Action item →
Copy out all lines of the records in which the word "parameters" appears.

Saved data entries →
********
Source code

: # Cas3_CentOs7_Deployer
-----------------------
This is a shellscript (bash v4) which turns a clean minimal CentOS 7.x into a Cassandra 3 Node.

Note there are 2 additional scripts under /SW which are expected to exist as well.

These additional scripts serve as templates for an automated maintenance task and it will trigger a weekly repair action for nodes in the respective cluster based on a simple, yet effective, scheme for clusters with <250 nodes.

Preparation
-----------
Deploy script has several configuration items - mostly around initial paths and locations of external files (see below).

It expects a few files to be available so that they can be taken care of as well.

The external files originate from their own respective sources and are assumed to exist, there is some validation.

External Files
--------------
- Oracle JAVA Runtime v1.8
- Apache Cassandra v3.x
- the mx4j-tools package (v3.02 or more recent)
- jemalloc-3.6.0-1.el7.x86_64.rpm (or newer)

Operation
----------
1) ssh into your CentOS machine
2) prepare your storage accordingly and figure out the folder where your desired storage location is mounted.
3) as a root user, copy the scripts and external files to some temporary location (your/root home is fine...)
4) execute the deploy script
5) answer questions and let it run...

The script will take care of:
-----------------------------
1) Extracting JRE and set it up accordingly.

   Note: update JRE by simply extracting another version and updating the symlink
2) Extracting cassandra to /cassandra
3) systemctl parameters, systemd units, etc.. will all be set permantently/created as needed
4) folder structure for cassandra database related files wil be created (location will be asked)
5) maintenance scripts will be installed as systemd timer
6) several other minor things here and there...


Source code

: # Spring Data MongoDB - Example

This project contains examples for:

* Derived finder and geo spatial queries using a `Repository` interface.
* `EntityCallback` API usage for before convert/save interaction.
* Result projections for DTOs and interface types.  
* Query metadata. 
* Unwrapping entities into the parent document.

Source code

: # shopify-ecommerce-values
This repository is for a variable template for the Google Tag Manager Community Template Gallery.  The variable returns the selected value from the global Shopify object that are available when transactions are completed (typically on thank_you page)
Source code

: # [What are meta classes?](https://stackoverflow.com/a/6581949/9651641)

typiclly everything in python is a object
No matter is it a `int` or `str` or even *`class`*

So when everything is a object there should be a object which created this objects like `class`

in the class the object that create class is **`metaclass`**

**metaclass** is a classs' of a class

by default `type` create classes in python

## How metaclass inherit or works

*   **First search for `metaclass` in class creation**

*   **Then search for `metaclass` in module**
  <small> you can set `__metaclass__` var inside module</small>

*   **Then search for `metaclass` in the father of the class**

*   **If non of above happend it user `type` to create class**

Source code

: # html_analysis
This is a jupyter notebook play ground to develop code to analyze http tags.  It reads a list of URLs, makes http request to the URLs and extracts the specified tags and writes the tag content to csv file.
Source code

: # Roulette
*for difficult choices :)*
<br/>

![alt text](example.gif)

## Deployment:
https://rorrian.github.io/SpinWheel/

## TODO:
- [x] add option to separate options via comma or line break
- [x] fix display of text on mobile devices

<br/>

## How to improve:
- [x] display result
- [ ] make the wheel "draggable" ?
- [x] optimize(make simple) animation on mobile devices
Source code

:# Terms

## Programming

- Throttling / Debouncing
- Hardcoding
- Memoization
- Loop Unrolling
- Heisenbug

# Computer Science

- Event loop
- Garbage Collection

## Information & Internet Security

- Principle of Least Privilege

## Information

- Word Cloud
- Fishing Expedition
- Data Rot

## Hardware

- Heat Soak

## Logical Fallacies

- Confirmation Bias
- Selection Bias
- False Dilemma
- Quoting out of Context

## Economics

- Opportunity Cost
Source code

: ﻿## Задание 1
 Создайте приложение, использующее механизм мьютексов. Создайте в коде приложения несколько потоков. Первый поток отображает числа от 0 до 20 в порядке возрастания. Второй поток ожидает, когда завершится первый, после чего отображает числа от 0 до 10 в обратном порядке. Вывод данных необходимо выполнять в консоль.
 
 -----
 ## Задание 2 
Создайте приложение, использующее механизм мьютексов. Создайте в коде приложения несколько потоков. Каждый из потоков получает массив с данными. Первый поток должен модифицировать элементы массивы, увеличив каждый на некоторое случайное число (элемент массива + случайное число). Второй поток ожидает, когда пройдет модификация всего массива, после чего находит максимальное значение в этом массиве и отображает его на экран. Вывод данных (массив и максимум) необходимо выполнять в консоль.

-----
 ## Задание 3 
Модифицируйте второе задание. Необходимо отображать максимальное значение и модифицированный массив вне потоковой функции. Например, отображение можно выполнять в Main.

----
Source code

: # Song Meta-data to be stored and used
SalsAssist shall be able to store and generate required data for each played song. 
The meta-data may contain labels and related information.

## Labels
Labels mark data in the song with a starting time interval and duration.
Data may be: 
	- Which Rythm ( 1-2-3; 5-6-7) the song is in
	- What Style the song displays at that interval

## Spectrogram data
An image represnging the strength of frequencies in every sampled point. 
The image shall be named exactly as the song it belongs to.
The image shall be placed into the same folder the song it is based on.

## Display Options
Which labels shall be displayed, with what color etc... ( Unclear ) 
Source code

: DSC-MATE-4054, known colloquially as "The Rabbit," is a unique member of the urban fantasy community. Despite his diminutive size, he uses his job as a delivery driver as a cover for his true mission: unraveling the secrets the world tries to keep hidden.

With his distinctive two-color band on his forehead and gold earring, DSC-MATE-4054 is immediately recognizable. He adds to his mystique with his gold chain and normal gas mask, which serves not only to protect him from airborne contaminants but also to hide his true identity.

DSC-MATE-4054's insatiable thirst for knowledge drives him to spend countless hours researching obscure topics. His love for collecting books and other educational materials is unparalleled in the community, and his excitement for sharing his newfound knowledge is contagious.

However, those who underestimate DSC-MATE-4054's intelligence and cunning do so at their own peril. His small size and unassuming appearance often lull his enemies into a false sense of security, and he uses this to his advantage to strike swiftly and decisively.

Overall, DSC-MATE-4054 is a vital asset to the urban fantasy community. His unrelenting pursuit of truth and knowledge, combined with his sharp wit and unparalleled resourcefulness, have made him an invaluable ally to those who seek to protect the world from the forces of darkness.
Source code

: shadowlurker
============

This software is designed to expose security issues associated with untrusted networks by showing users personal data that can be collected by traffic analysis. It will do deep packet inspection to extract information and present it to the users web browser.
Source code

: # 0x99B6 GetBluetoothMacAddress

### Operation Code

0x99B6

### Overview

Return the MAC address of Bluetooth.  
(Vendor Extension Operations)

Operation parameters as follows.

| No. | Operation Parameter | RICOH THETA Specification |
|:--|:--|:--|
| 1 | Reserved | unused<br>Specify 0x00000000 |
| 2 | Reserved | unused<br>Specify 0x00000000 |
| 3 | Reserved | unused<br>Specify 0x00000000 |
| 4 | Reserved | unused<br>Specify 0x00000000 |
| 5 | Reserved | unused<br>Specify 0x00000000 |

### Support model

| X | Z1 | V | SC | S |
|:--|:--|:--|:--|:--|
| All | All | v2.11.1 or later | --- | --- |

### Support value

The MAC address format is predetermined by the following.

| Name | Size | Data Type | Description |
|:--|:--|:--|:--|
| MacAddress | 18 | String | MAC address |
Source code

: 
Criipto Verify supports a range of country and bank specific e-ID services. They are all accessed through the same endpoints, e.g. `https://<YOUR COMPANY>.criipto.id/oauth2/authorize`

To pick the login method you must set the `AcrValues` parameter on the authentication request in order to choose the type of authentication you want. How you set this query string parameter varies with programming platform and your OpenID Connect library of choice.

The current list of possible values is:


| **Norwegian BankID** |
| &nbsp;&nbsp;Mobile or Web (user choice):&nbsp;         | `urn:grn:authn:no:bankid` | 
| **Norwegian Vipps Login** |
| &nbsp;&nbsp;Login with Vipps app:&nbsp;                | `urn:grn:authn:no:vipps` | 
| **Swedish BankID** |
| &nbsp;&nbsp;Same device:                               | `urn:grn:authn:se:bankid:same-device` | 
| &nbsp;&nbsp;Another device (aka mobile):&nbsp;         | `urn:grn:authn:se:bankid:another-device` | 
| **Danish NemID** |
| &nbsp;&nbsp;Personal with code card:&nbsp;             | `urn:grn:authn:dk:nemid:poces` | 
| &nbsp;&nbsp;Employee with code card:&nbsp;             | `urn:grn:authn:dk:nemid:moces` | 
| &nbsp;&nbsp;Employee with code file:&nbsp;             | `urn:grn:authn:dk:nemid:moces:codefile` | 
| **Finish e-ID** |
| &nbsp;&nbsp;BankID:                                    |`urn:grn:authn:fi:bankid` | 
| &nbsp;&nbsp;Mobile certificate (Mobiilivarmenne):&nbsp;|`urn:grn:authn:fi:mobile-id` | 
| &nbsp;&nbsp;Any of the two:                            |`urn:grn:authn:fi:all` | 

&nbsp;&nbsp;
********
Exercise solution →
3) systemctl parameters, systemd units, etc.. will all be set permantently/created as needed
Operation parameters as follows.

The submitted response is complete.